There is only one problem: Iran is not a democracy. Supreme Leader Ali Khamenei,
who holds vastly more political power than Rouhani, is likely to financially
compensate the hard-line Islamic Revolutionary Guard Corps (IRGC) to win its
acquiescence on the nuclear deal. It is the IRGC that seeks to destabilize the
Middle East by propping up Syrian President Bashar al-Assad's brutal regime in
Damascus and furthering Iranian objectives in Iraq or Yemen. Now that this deal
is signed, it will have new funds to do so.

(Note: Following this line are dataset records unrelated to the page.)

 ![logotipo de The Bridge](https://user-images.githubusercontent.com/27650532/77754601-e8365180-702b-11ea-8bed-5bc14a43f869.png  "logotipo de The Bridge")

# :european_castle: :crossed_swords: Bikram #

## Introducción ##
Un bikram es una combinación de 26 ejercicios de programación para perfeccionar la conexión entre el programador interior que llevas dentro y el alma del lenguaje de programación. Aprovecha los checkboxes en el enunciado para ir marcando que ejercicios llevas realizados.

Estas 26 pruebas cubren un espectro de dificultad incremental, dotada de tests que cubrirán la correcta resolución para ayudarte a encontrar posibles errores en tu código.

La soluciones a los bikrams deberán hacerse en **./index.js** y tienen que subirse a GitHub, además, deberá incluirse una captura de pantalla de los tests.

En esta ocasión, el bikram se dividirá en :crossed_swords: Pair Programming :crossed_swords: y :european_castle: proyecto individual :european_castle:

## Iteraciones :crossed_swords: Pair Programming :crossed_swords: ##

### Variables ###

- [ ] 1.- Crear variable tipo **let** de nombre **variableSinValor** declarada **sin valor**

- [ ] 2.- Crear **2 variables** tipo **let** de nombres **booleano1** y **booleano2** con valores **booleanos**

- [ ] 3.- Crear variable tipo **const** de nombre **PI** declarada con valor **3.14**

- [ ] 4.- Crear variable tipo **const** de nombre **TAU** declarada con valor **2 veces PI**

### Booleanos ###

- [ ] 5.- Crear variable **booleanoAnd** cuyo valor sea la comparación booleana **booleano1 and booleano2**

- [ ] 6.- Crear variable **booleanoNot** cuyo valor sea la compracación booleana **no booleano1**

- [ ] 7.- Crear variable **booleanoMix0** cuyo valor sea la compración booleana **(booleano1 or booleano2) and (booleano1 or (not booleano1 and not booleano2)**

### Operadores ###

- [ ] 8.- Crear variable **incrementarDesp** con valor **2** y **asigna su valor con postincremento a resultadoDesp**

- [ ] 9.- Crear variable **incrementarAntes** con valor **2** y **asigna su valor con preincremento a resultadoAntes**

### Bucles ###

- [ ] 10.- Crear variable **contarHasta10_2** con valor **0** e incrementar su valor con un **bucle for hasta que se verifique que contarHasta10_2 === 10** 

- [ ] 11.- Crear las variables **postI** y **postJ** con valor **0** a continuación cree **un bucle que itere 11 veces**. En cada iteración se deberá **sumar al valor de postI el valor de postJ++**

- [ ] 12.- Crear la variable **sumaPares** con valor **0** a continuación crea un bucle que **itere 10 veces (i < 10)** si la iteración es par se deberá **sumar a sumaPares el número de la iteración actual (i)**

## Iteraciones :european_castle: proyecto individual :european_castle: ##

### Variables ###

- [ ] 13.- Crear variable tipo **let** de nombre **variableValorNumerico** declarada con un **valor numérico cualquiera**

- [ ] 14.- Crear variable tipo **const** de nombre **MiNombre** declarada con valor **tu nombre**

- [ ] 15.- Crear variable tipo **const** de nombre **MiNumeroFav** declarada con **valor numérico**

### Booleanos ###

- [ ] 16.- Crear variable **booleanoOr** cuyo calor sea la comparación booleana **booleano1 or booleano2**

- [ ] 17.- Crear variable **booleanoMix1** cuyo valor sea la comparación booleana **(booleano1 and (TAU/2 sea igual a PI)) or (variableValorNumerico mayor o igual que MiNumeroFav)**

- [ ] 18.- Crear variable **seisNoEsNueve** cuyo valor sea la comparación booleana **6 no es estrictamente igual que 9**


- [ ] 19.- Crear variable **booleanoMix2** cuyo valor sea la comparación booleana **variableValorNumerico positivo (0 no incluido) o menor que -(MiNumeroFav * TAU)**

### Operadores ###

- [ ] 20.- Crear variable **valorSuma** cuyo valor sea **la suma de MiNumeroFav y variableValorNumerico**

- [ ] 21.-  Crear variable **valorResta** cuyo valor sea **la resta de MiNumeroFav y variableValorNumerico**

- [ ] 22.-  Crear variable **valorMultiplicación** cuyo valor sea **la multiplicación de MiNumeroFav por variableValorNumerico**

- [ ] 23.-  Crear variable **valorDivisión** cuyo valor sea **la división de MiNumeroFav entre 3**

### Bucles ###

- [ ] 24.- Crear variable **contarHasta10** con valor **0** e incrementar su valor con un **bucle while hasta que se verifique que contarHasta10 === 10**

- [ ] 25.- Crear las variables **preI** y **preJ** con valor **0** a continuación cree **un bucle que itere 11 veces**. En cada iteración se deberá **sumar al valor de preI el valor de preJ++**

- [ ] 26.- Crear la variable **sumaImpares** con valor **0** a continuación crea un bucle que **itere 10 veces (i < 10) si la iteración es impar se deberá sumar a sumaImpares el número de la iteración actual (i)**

Even if a large majority of the Iranian financial windfall goes to invigorate
the moribund domestic economy, a relatively small slice of the $100 billion to
$150 billion can go a long way in ramping up what the IRGC is already doing in
destabilizing the Middle East. Iran's entire defense budget, according to Obama,
is only $30 billion. In the past, Iran funded Hezbollah to the tune of about
$200 million per year. But Hezbollah has much greater needs now: It has lost
roughly 1,000 men fighting alongside Iran in Syria, and many more are injured.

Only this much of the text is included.